**About this exercise:** Could you repeat, exactly and with no pictures, only the lines from the start of the records through the line containing "### Erlang ODBC Application"?

===== Dataset records

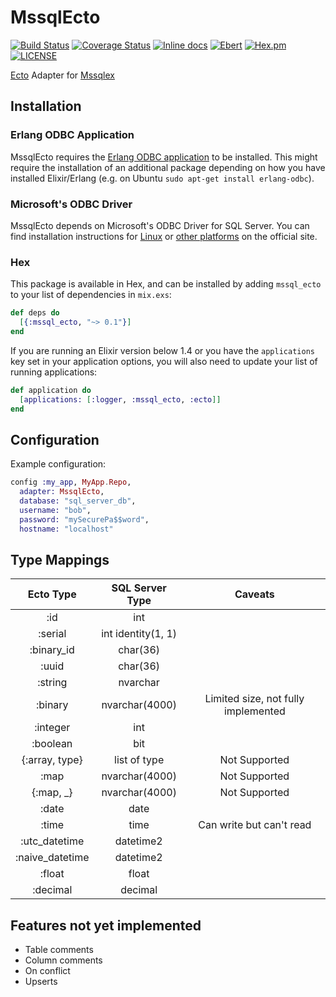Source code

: # MssqlEcto

[![Build Status](https://travis-ci.org/findmypast-oss/mssql_ecto.svg?branch=master)](https://travis-ci.org/findmypast-oss/mssql_ecto)
[![Coverage Status](https://coveralls.io/repos/github/findmypast-oss/mssql_ecto/badge.svg)](https://coveralls.io/github/findmypast-oss/mssql_ecto)
[![Inline docs](http://inch-ci.org/github/findmypast-oss/mssql_ecto.svg?branch=master)](http://inch-ci.org/github/findmypast-oss/mssql_ecto)
[![Ebert](https://ebertapp.io/github/findmypast-oss/mssql_ecto.svg)](https://ebertapp.io/github/findmypast-oss/mssql_ecto)
[![Hex.pm](https://img.shields.io/hexpm/v/mssql_ecto.svg)](https://hex.pm/packages/mssql_ecto)
[![LICENSE](https://img.shields.io/hexpm/l/mssql_ecto.svg)](https://github.com/findmypast-oss/mssql_ecto/blob/master/LICENSE)

[Ecto](https://github.com/elixir-ecto/ecto) Adapter for [Mssqlex](https://github.com/findmypast-oss/mssqlex)

## Installation

### Erlang ODBC Application

MssqlEcto requires the [Erlang ODBC application](http://erlang.org/doc/man/odbc.html) to be installed. This might require the installation of an additional package depending on how you have installed Elixir/Erlang (e.g. on Ubuntu `sudo apt-get install erlang-odbc`).

### Microsoft's ODBC Driver

MssqlEcto depends on Microsoft's ODBC Driver for SQL Server. You can find installation instructions for [Linux](https://docs.microsoft.com/en-us/sql/connect/odbc/linux/installing-the-microsoft-odbc-driver-for-sql-server-on-linux) or [other platforms](https://docs.microsoft.com/en-us/sql/connect/odbc/microsoft-odbc-driver-for-sql-server) on the official site.

### Hex

This package is available in Hex, and can be installed by adding `mssql_ecto` to your list of dependencies in `mix.exs`:

```elixir
def deps do
  [{:mssql_ecto, "~> 0.1"}]
end
```

If you are running an Elixir version below 1.4 or you have the `applications` key set in your application options, you will also need to update your list of running applications:

```elixir
def application do
  [applications: [:logger, :mssql_ecto, :ecto]]
end
```

## Configuration

Example configuration:

```elixir
config :my_app, MyApp.Repo,
  adapter: MssqlEcto,
  database: "sql_server_db",
  username: "bob",
  password: "mySecurePa$$word",
  hostname: "localhost"
```

## Type Mappings

| Ecto Type       | SQL Server Type    | Caveats                             |
|:---------------:|:------------------:|:-----------------------------------:|
| :id             | int                |                                     |
| :serial         | int identity(1, 1) |                                     |
| :binary_id      | char(36)           |                                     |
| :uuid           | char(36)           |                                     |
| :string         | nvarchar           |                                     |
| :binary         | nvarchar(4000)     | Limited size, not fully implemented |
| :integer        | int                |                                     |
| :boolean        | bit                |                                     |
| {:array, type}  | list of type       | Not Supported                       |
| :map            | nvarchar(4000)     | Not Supported                       |
| {:map, _}       | nvarchar(4000)     | Not Supported                       |
| :date           | date               |                                     |
| :time           | time               | Can write but can't read            |
| :utc_datetime   | datetime2          |                                     |
| :naive_datetime | datetime2          |                                     |
| :float          | float              |                                     |
| :decimal        | decimal            |                                     |

## Features not yet implemented

* Table comments
* Column comments
* On conflict
* Upserts
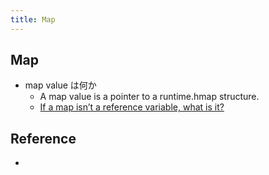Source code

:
 ```yaml
---
title: Map
---
```


## Map
* map value は何か
    * A map value is a pointer to a runtime.hmap structure.
    * [If a map isn’t a reference variable, what is it?](https://dave.cheney.net/2017/04/30/if-a-map-isnt-a-reference-variable-what-is-it)

## Reference
* []()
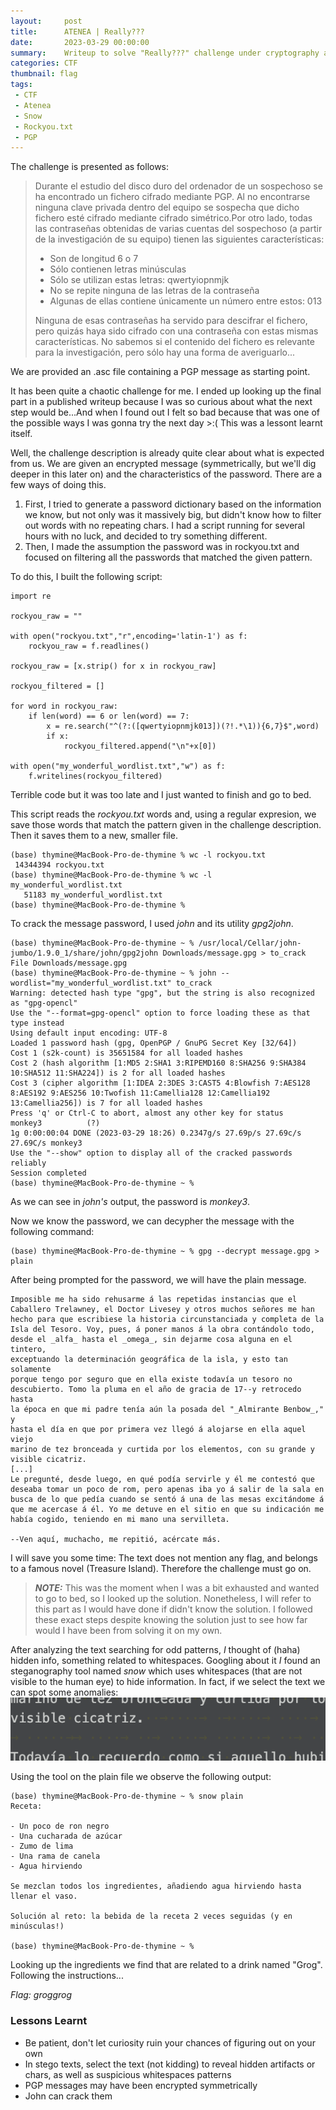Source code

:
 ```yaml
---
layout:     post
title:      ATENEA | Really???
date:       2023-03-29 00:00:00
summary:    Writeup to solve "Really???" challenge under cryptography and steganography category. This challenge is now retired and is worth 0 points.
categories: CTF
thumbnail: flag
tags:
 - CTF
 - Atenea
 - Snow
 - Rockyou.txt
 - PGP
---
```


The challenge is presented as follows:
> Durante el estudio del disco duro del ordenador de un sospechoso se ha encontrado un fichero cifrado mediante PGP. Al no encontrarse ninguna clave privada dentro del equipo se sospecha que dicho fichero esté cifrado mediante cifrado simétrico.Por otro lado, todas las contraseñas obtenidas de varias cuentas del sospechoso (a partir de la investigación de su equipo) tienen las siguientes características:
> - Son de longitud 6 o 7
> - Sólo contienen letras minúsculas
> - Sólo se utilizan estas letras: qwertyiopnmjk
> - No se repite ninguna de las letras de la contraseña
> - Algunas de ellas contiene únicamente un número entre estos: 013
>
> Ninguna de esas contraseñas ha servido para descifrar el fichero, pero quizás haya sido cifrado con una contraseña con estas mismas características. No sabemos si el contenido del fichero es relevante para la investigación, pero sólo hay una forma de averiguarlo...

We are provided an .asc file containing a PGP message as starting point.

It has been quite a chaotic challenge for me. I ended up looking up the final part in a published writeup because I was so curious about what the next step would be...And when I found out I felt so bad because that was one of the possible ways I was gonna try the next day >:( This was a lessont learnt itself.

Well, the challenge description is already quite clear about what is expected from us. We are given an encrypted message (symmetrically, but we'll dig deeper in this later on) and the characteristics of the password. There are a few ways of doing this.
1. First, I tried to generate a password dictionary based on the information we know, but not only was it massively big, but didn't know how to filter out words with no repeating chars. I had a script running for several hours with no luck, and decided to try something different.
2. Then, I made the assumption the password was in rockyou.txt and focused on filtering all the passwords that matched the given pattern.

To do this, I built the following script:
```
import re

rockyou_raw = ""

with open("rockyou.txt","r",encoding='latin-1') as f:
    rockyou_raw = f.readlines()

rockyou_raw = [x.strip() for x in rockyou_raw]

rockyou_filtered = []

for word in rockyou_raw:
    if len(word) == 6 or len(word) == 7:
        x = re.search("^(?:([qwertyiopnmjk013])(?!.*\1)){6,7}$",word)
        if x:
            rockyou_filtered.append("\n"+x[0])

with open("my_wonderful_wordlist.txt","w") as f:
    f.writelines(rockyou_filtered)
```

Terrible code but it was too late and I just wanted to finish and go to bed.

This script reads the _rockyou.txt_ words and, using a regular expresion, we save those words that match the pattern given in the challenge description. Then it saves them to a new, smaller file.
```
(base) thymine@MacBook-Pro-de-thymine % wc -l rockyou.txt 
 14344394 rockyou.txt
(base) thymine@MacBook-Pro-de-thymine % wc -l my_wonderful_wordlist.txt 
   51183 my_wonderful_wordlist.txt
(base) thymine@MacBook-Pro-de-thymine % 

```

To crack the message password, I used _john_ and its utility _gpg2john_.
```
(base) thymine@MacBook-Pro-de-thymine ~ % /usr/local/Cellar/john-jumbo/1.9.0_1/share/john/gpg2john Downloads/message.gpg > to_crack 
File Downloads/message.gpg
(base) thymine@MacBook-Pro-de-thymine ~ % john --wordlist="my_wonderful_wordlist.txt" to_crack
Warning: detected hash type "gpg", but the string is also recognized as "gpg-opencl"
Use the "--format=gpg-opencl" option to force loading these as that type instead
Using default input encoding: UTF-8
Loaded 1 password hash (gpg, OpenPGP / GnuPG Secret Key [32/64])
Cost 1 (s2k-count) is 35651584 for all loaded hashes
Cost 2 (hash algorithm [1:MD5 2:SHA1 3:RIPEMD160 8:SHA256 9:SHA384 10:SHA512 11:SHA224]) is 2 for all loaded hashes
Cost 3 (cipher algorithm [1:IDEA 2:3DES 3:CAST5 4:Blowfish 7:AES128 8:AES192 9:AES256 10:Twofish 11:Camellia128 12:Camellia192 13:Camellia256]) is 7 for all loaded hashes
Press 'q' or Ctrl-C to abort, almost any other key for status
monkey3          (?)
1g 0:00:00:04 DONE (2023-03-29 18:26) 0.2347g/s 27.69p/s 27.69c/s 27.69C/s monkey3
Use the "--show" option to display all of the cracked passwords reliably
Session completed
(base) thymine@MacBook-Pro-de-thymine ~ % 
```
As we can see in _john's_ output, the password is *monkey3*.

Now we know the password, we can decypher the message with the following command:
```
(base) thymine@MacBook-Pro-de-thymine ~ % gpg --decrypt message.gpg > plain
```
After being prompted for the password, we will have the plain message.
```
Imposible me ha sido rehusarme á las repetidas instancias que el	  
Caballero Trelawney, el Doctor Livesey y otros muchos señores me han 	 
hecho para que escribiese la historia circunstanciada y completa de la   
Isla del Tesoro. Voy, pues, á poner manos á la obra contándolo todo,  
desde el _alfa_ hasta el _omega_, sin dejarme cosa alguna en el tintero,     
exceptuando la determinación geográfica de la isla, y esto tan solamente 
porque tengo por seguro que en ella existe todavía un tesoro no      	      
descubierto. Tomo la pluma en el año de gracia de 17--y retrocedo hasta    
la época en que mi padre tenía aún la posada del "_Almirante Benbow_," y  
hasta el día en que por primera vez llegó á alojarse en ella aquel viejo
marino de tez bronceada y curtida por los elementos, con su grande y       
visible cicatriz.  	    	 	    	    	   	 	     	    	      	      
[...]
Le pregunté, desde luego, en qué podía servirle y él me contestó que    
deseaba tomar un poco de rom, pero apenas iba yo á salir de la sala en	  
busca de lo que pedía cuando se sentó á una de las mesas excitándome á  
que me acercase á él. Yo me detuve en el sitio en que su indicación me 
había cogido, teniendo en mi mano una servilleta. 	    	  
	  	 
--Ven aquí, muchacho, me repitió, acércate más.
```

I will save you some time: The text does not mention any flag, and belongs to a famous novel (Treasure Island). Therefore the challenge must go on.
> **_NOTE:_**  This was the moment when I was a bit exhausted and wanted to go to bed, so I looked up the solution. Nonetheless, I will refer to this part as I would have done if didn't know the solution. I followed these exact steps despite knowing the solution just to see how far would I have been from solving it on my own.

After analyzing the text searching for odd patterns, _I_ thought of (haha) hidden info, something related to whitespaces. Googling about it _I_ found an steganography tool named *snow* which uses whitespaces (that are not visible to the human eye) to hide information. In fact, if we select the text we can spot some anomalies:
![Rare whitespaces](/images/ctf_really/whitespaces.png)

Using the tool on the plain file we observe the following output:
```
(base) thymine@MacBook-Pro-de-thymine ~ % snow plain
Receta:

- Un poco de ron negro
- Una cucharada de azúcar
- Zumo de lima
- Una rama de canela
- Agua hirviendo

Se mezclan todos los ingredientes, añadiendo agua hirviendo hasta llenar el vaso.

Solución al reto: la bebida de la receta 2 veces seguidas (y en minúsculas!)

(base) thymine@MacBook-Pro-de-thymine ~ % 
```
Looking up the ingredients we find that are related to a drink named "Grog". Following the instructions...

*Flag: groggrog*

### Lessons Learnt
* Be patient, don't let curiosity ruin your chances of figuring out on your own
* In stego texts, select the text (not kidding) to reveal hidden artifacts or chars, as well as suspicious whitespaces patterns
* PGP messages may have been encrypted symmetrically
* John can crack them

==========

**Reply:**
Source code

: # MssqlEcto

[![Build Status](https://travis-ci.org/findmypast-oss/mssql_ecto.svg?branch=master)](https://travis-ci.org/findmypast-oss/mssql_ecto)
[![Coverage Status](https://coveralls.io/repos/github/findmypast-oss/mssql_ecto/badge.svg)](https://coveralls.io/github/findmypast-oss/mssql_ecto)
[![Inline docs](http://inch-ci.org/github/findmypast-oss/mssql_ecto.svg?branch=master)](http://inch-ci.org/github/findmypast-oss/mssql_ecto)
[![Ebert](https://ebertapp.io/github/findmypast-oss/mssql_ecto.svg)](https://ebertapp.io/github/findmypast-oss/mssql_ecto)
[![Hex.pm](https://img.shields.io/hexpm/v/mssql_ecto.svg)](https://hex.pm/packages/mssql_ecto)
[![LICENSE](https://img.shields.io/hexpm/l/mssql_ecto.svg)](https://github.com/findmypast-oss/mssql_ecto/blob/master/LICENSE)

[Ecto](https://github.com/elixir-ecto/ecto) Adapter for [Mssqlex](https://github.com/findmypast-oss/mssqlex)

## Installation

### Erlang ODBC Application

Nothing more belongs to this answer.